Thursday, 15 May 2008

First Muslim Battalion Guards the Queen

120 soldiers of the Royal Malay Regiment have become the first all-Islamic Company to provide a British monarch's ceremonial guard. The following are excerpts from a report by Shell Daruwala.

LAND-2008-017-043.jpgAt Buckingham Palace on Friday 2 May 2008, red jackets and black bearskins were replaced by pristine white tunics, brocade 'sampins' and gold-banded 'songkoks', when the Malay Regiment changed guards with 1st Battalion Welsh Guards. The Regiment is visiting the UK to strengthen ties between Malaysia and the UK. Malaysia is only the fourth Commonwealth nation, after Canada, Australia and Jamaica, to be honoured in performing Public Duties in England.

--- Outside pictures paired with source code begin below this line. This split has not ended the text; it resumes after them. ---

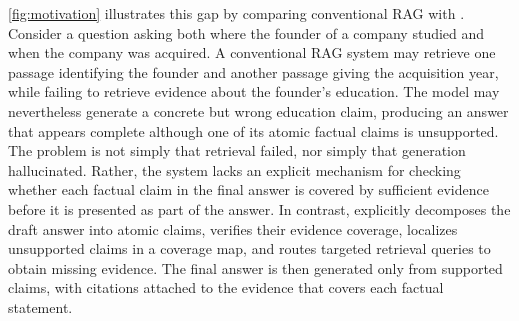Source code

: 
\autoref{fig:motivation} illustrates this gap by comparing conventional RAG with \ragname. Consider a question asking both where the founder of a company studied and when the company was acquired. A conventional RAG system may retrieve one passage identifying the founder and another passage giving the acquisition year, while failing to retrieve evidence about the founder's education. The model may nevertheless generate a concrete but wrong education claim, producing an answer that appears complete although one of its atomic factual claims is unsupported. The problem is not simply that retrieval failed, nor simply that generation hallucinated. Rather, the system lacks an explicit mechanism for checking whether each factual claim in the final answer is covered by sufficient evidence before it is presented as part of the answer. In contrast, \ragname explicitly decomposes the draft answer into atomic claims, verifies their evidence coverage, localizes unsupported claims in a coverage map, and routes targeted retrieval queries to obtain missing evidence. The final answer is then generated only from supported claims, with citations attached to the evidence that covers each factual statement.

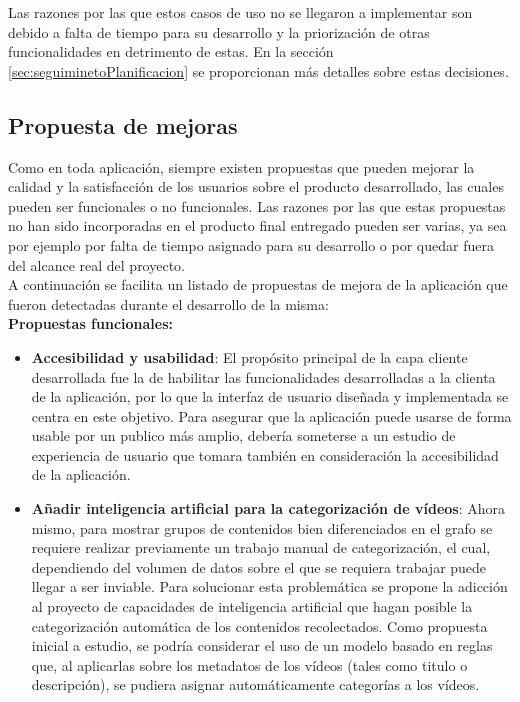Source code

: \documentclass[11pt,a4paper]{article}
\begin{document}
Las razones por las que estos casos de uso no se llegaron a implementar son debido a falta de tiempo para su desarrollo y la priorización de otras funcionalidades en detrimento de estas. En la sección \ref{sec:seguiminetoPlanificacion} se proporcionan más detalles sobre estas decisiones.

\medskip 

\subsection{Propuesta de mejoras}
Como en toda aplicación, siempre existen propuestas que pueden mejorar la calidad y la satisfacción de los usuarios sobre el producto desarrollado, las cuales pueden ser funcionales o no funcionales. Las razones por las que estas propuestas no han sido incorporadas en el producto final entregado pueden ser varias, ya sea por ejemplo por falta de tiempo asignado para su desarrollo o por quedar fuera del alcance real del proyecto.
\\

A continuación se facilita un listado de propuestas de mejora de la aplicación que fueron detectadas durante el desarrollo de la misma:
\\

\noindent\textbf{Propuestas funcionales:}
\begin{itemize}
\item \textbf{Accesibilidad y usabilidad}: El propósito principal de la capa cliente desarrollada fue la de habilitar las funcionalidades desarrolladas a la clienta de la aplicación, por lo que la interfaz de usuario diseñada y implementada se centra en este objetivo. Para asegurar que la aplicación puede usarse de forma usable por un publico más amplio, debería someterse a un estudio de experiencia de usuario que tomara también en consideración la accesibilidad de la aplicación.
\item \textbf{Añadir inteligencia artificial para la categorización de vídeos}: Ahora mismo, para mostrar grupos de contenidos bien diferenciados en el grafo se requiere realizar previamente un trabajo manual de categorización, el cual, dependiendo del volumen de datos sobre el que se requiera trabajar puede llegar a ser inviable. Para solucionar esta problemática se propone la adicción al proyecto de capacidades de inteligencia artificial que hagan posible la categorización automática de los contenidos recolectados. Como propuesta inicial a estudio, se podría considerar el uso de un modelo basado en reglas que, al aplicarlas sobre los metadatos de los vídeos (tales como titulo o descripción), se pudiera asignar automáticamente categorías a los vídeos.
\end{itemize}
\medskip 
\end{document}
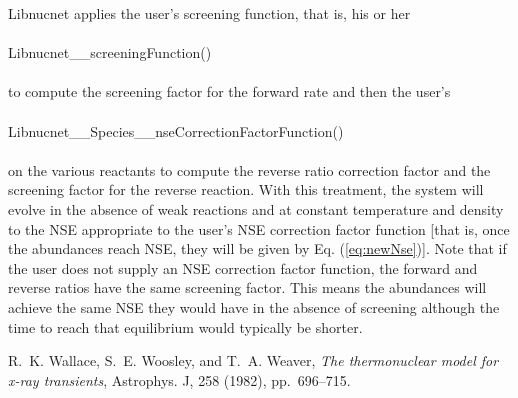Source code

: \documentclass{article}    %
\def\apj{Astrophys. J}
\begin{document}
Libnucnet applies the user's screening function, that is, his or her\\
\\
Libnucnet\_\_screeningFunction()\\
\\
to compute the screening
factor for the forward rate and then the user's\\
\\
Libnucnet\_\_Species\_\_nseCorrectionFactorFunction()\\
\\
on the various reactants to compute the reverse ratio correction factor
and the screening factor for the
reverse reaction.  With this treatment, the system will evolve in the
absence of weak reactions and at constant temperature and
density to the NSE appropriate
to the user's NSE correction factor function [that is, once the abundances
reach NSE, they will be given by Eq. (\ref{eq:newNse})].  Note that if the
user does not supply an NSE correction factor function, the forward and
reverse ratios have the same screening factor.
This means the abundances will achieve the same NSE they would have in the
absence of screening although the time to reach that equilibrium would
typically be shorter.


\begin{thebibliography}{1}

{\sc R.~K. {Wallace}, S.~E. {Woosley}, and T.~A. {Weaver}}, {\em The
  thermonuclear model for x-ray transients}, \apj, 258 (1982), pp.~696--715.

\end{thebibliography}
\end{document}
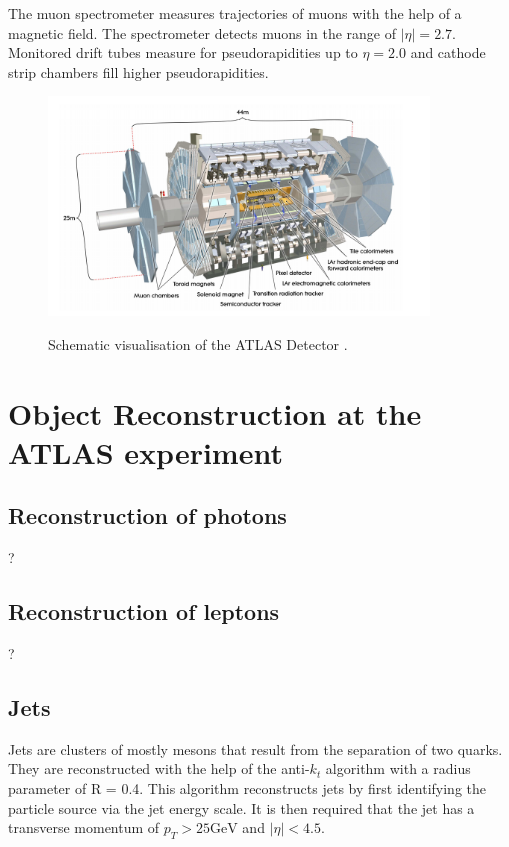 The muon spectrometer measures trajectories of muons with the help of a magnetic field. The spectrometer detects muons in the range of $\bigl|\eta\bigr| = 2.7$. 
Monitored drift tubes measure for pseudorapidities up to $\eta = 2.0$ and cathode strip chambers fill higher pseudorapidities.  
\begin{figure}
    \centering
    \includegraphics[width=0.9\textwidth]{Plots/atlasSCHEMA.PNG}
    \label{fig:atlasschema}
    \caption{Schematic visualisation of the ATLAS Detector \cite{Collaboration_2008}.}
\end{figure}



\section{Object Reconstruction at the ATLAS experiment}

\subsection{Reconstruction of photons}
\label{sec:reconphoton}
?
\subsection{Reconstruction of leptons}
\label{sec:reconlepton}
?
\subsection{Jets}
\label{sec:jets}
Jets are clusters of mostly mesons that result from the separation of two quarks. They are reconstructed with the help of the anti-$k_t$ algorithm \cite{anti_k_t} with a radius parameter of R = 0.4. 
This algorithm reconstructs jets by first identifying the particle source via the jet energy scale. It is then required that the jet has a transverse momentum of $p_T > 25 \si{\giga\electronvolt}$ and $\bigl|\eta\bigr| < 4.5$. 

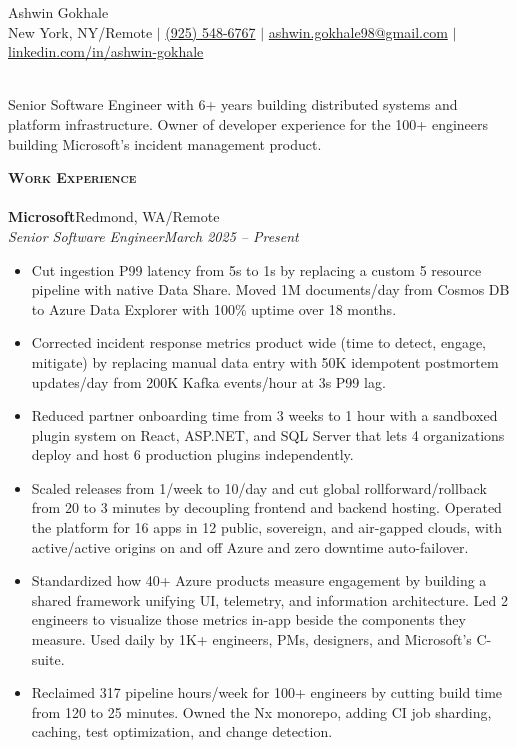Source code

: \documentclass[letterpaper, 10pt]{article}
\newcommand{\lineunder}{
    \vspace*{-8pt} \\
    \hspace*{-18pt} \hrulefill \\
}
\newcommand{\header}[1]{
    \vspace*{10pt}
    {
        \hspace*{-18pt}\vspace*{4pt}
        {\large\textbf{\textsc{#1}}}
    }
    \vspace*{-6pt} \lineunder
}
\newcommand{\contact}[2]{
    \vspace*{-32pt}
    \begin{center}
        {\Huge #1}
        \vspace*{5pt}
        \\
        #2
    \end{center}
    \vspace*{-10pt}
}
\newcommand{\company}[2]{
    \textbf{#1}\hfill #2\\[0pt]
}
\newcommand{\role}[2]{
    \Needspace{5\baselineskip}
    \textit{#1}\hfill \textit{#2}\\[-2pt]
}
\begin{document}
\contact{Ashwin Gokhale}{
    New York, NY/Remote $\vert$
    \href{tel:+19255486767}{(925) 548-6767} $\vert$
    \href{mailto:ashwin.gokhale98@gmail.com}{ashwin.gokhale98@gmail.com} $\vert$
    \href{https://www.linkedin.com/in/ashwin-gokhale/}{linkedin.com/in/ashwin-gokhale}
}

\vspace*{-4pt}
\hspace*{-18pt}\hrulefill\\[3pt]
Senior Software Engineer with 6+ years building distributed systems and platform infrastructure. Owner of developer experience for the 100+ engineers building Microsoft's incident management product.

\header{Work Experience}
\company{Microsoft}{Redmond, WA/Remote}
\role{Senior Software Engineer}{March 2025 -- Present}
\begin{itemize}
    \item Cut ingestion P99 latency from 5s to 1s by replacing a custom 5 resource pipeline with native Data Share. Moved 1M documents/day from Cosmos DB to Azure Data Explorer with 100\% uptime over 18 months.
    \item Corrected incident response metrics product wide (time to detect, engage, mitigate) by replacing manual data entry with 50K idempotent postmortem updates/day from 200K Kafka events/hour at 3s P99 lag.
    \item Reduced partner onboarding time from 3 weeks to 1 hour with a sandboxed plugin system on React, ASP.NET, and SQL Server that lets 4 organizations deploy and host 6 production plugins independently.
    \item Scaled releases from 1/week to 10/day and cut global rollforward/rollback from 20 to 3 minutes by decoupling frontend and backend hosting. Operated the platform for 16 apps in 12 public, sovereign, and air-gapped clouds, with active/active origins on and off Azure and zero downtime auto-failover.
    \item Standardized how 40+ Azure products measure engagement by building a shared framework unifying UI, telemetry, and information architecture. Led 2 engineers to visualize those metrics in-app beside the components they measure. Used daily by 1K+ engineers, PMs, designers, and Microsoft's C-suite.
    \item Reclaimed 317 pipeline hours/week for 100+ engineers by cutting build time from 120 to 25 minutes. Owned the Nx monorepo, adding CI job sharding, caching, test optimization, and change detection.
\end{itemize}
\end{document}
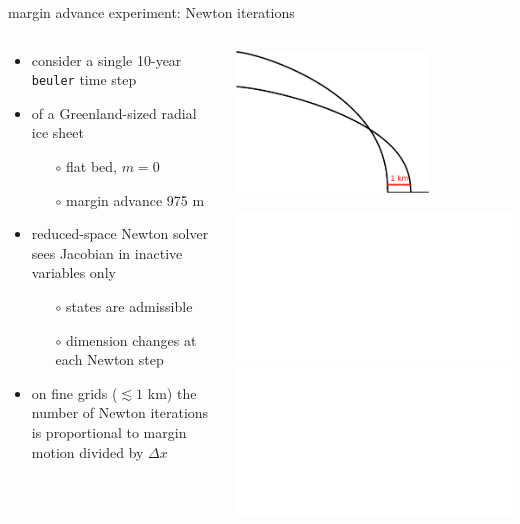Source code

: \documentclass[hide notes,intlimits,usenames,dvipsnames]{beamer}
\begin{document}
\begin{frame}{margin advance experiment: Newton iterations}

\begin{columns}
\begin{column}{0.45\textwidth}
\begin{itemize}
\item consider a single 10-year \texttt{beuler} time step
\item of a Greenland-sized radial ice sheet
    \begin{itemize}
    \item[$\circ$] flat bed, $m=0$
    \item[$\circ$] margin advance 975 m
    \end{itemize}
\item reduced-space Newton solver sees Jacobian in inactive variables only
    \begin{itemize}
    \item[$\circ$] states are admissible
    \item[$\circ$] dimension changes at each Newton step
    \end{itemize}
\item<2> on fine grids ($\lesssim 1$ km) the number of Newton iterations is proportional to margin motion divided by $\Delta x$
\end{itemize}\end{column}
\begin{column}{0.55\textwidth}

\bigskip
\hfill \includegraphics[width=0.7\textwidth]{halfarcartoon.pdf}

\bigskip
\includegraphics<1>[width=\textwidth]{newtoniters.pdf}
\includegraphics<2>[width=\textwidth]{newtonitersFIT.pdf}
\end{column}
\end{columns}
\end{frame}
\end{document}
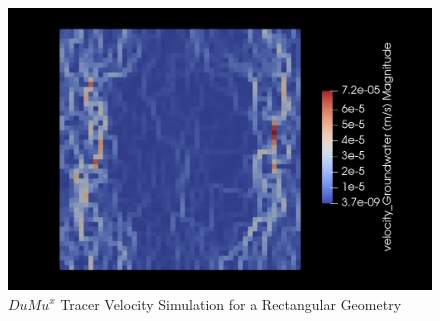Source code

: \begin{figure}[h]
\centering
\includegraphics[width=162mm]{tracer_velocity}
\caption{\footnotesize $DuMu^x$ Tracer Velocity Simulation for a Rectangular Geometry}
\label{fig:tracer_velocity}
\end{figure}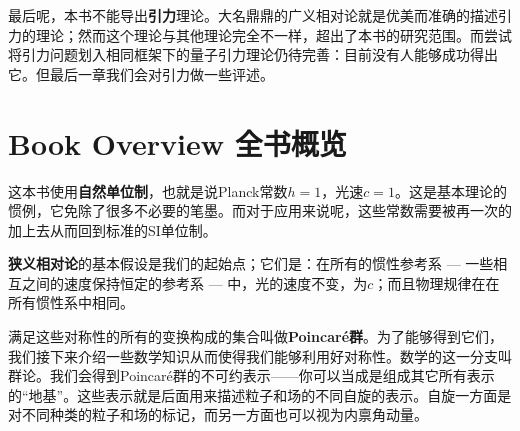 最后呢，本书不能导出{\bf 引力}理论。大名鼎鼎的广义相对论就是优美而准确的描述引力的理论；然而这个理论与其他理论完全不一样，超出了本书的研究范围。而尝试将引力问题划入相同框架下的量子引力理论仍待完善：目前没有人能够成功得出它。但最后一章我们会对引力做一些评述。

\section[全书概览]{Book Overview 全书概览}\label{sec1.2}

\begin{center}
\end{center}

这本书使用{\bf 自然单位制}，也就是说Planck常数$h = 1$，光速$c=1$。这是基本理论的惯例，它免除了很多不必要的笔墨。而对于应用来说呢，这些常数需要被再一次的加上去从而回到标准的SI单位制。

{\bf 狭义相对论}的基本假设是我们的起始点；它们是：在所有的惯性参考系 --- 一些相互之间的速度保持恒定的参考系 --- 中，光的速度不变，为$c$；而且物理规律在在所有惯性系中相同。

满足这些对称性的所有的变换构成的集合叫做{\bf Poincar\'e群}。为了能够得到它们，我们接下来介绍一些数学知识从而使得我们能够利用好对称性。数学的这一分支叫群论。我们会得到Poincar\'e群的不可约表示——你可以当成是组成其它所有表示的“地基”。这些表示就是后面用来描述粒子和场的不同自旋的表示。自旋一方面是对不同种类的粒子和场的标记，而另一方面也可以视为内禀角动量。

Major Mohd Fuad bin Md Ghazali led his Company as the Malaysian Army's first Captain of the Guard at Buckingham Palace: "It is a great honour to be here guarding Her Majesty, who is the Head of the Commonwealth, and it is an expression of the close ties between our two countries."

RMR003The Royal Malay Regiment (RMR), or Rejimen Askar Melayu DiRaja, is the most senior in the Malaysian Army. The 1st Battalion (1 RMR) is the ceremonial battalion to their King and only draws recruits from the ethnic Malay population. Because the State religion of Malaysia is Islam, the elite soldiers of the 1st Battalion must all be practicing Muslims. 1 Battalion RMR is allied to the Royal Anglian Regiment.

Founded by British Commanding Officer, G McBruce in 1933, the Royal Malay Regiment began life as an Experimental Company of just 25 men, becoming the Malay Regiment, with a complement of 150 men on 1 January 1935. The Regiment now consists of 25 Battalions and has a distinguished record of service in the Second World War, The Malaysian Emergency in the 1950s and the Indonesian Confrontation in the 1960s. More recently, the Regiment's 19 (Mechanised) Battalion were involved in the rescue of downed American servicemen during The Battle of Mogadishu in 1993 – a story immortalised in the Hollywood film 'Black Hawk Down'.

RMR002

The Regiment's own band accompanied the Guards onto parade. Wearing Malay dress uniform consisting of white tunics and trousers, gold and green brocade 'sampins' (a type of kilt or sarong), topped off with gold-banded, green velvet 'songkoks' (Islamic caps), the bandsmen played a selection of traditional Malaysian tunes to the delight of the gathered crowds.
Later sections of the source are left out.